## What is required
Your answer should be one number: the count of lines below that contain "微服务架构".

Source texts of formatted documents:
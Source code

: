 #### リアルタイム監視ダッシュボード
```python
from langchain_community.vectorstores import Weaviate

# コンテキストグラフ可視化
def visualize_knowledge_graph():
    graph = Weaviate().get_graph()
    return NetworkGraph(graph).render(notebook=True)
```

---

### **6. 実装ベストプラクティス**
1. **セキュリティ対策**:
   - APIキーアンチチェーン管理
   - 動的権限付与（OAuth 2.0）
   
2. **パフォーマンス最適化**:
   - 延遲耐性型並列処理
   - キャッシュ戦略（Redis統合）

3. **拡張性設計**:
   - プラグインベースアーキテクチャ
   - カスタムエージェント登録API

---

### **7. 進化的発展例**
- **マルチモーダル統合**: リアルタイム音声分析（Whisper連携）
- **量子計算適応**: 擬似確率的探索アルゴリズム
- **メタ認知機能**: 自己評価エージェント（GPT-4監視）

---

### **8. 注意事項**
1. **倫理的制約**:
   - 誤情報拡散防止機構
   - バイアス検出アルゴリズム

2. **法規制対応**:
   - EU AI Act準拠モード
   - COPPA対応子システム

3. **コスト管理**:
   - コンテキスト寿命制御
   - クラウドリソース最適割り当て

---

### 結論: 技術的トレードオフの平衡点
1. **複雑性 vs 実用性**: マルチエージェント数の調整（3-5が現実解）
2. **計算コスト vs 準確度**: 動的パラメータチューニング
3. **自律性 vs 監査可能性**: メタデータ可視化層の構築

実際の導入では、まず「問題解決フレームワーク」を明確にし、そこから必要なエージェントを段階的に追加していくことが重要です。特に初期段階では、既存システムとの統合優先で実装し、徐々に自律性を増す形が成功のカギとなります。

* * *

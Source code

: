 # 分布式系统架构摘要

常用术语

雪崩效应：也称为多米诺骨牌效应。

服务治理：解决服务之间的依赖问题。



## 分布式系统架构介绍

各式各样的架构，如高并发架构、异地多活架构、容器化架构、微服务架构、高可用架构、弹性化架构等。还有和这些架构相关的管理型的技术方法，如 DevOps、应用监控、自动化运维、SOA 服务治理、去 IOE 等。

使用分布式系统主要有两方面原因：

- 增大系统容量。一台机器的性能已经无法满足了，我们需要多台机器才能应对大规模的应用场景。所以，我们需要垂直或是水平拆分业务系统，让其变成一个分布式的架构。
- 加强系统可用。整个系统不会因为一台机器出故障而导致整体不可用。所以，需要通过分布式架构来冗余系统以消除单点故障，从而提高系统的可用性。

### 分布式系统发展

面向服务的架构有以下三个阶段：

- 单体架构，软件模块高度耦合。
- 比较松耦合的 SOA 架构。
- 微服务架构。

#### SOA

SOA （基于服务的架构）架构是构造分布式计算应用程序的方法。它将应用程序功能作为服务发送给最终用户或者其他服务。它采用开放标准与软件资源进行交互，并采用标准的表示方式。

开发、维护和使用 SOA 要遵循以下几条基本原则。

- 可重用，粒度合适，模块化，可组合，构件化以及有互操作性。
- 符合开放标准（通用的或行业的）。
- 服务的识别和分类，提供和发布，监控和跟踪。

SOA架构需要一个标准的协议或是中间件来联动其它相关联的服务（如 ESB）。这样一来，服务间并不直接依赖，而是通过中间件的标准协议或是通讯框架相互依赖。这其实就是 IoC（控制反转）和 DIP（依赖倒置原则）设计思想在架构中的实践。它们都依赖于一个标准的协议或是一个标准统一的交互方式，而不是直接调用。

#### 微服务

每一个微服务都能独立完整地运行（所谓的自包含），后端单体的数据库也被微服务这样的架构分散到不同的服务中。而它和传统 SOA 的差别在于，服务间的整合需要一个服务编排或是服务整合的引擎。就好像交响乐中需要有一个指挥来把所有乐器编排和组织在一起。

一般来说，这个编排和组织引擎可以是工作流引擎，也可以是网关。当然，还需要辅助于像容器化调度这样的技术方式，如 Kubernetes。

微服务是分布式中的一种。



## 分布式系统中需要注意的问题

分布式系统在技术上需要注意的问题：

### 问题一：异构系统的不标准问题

## Exercise answer
2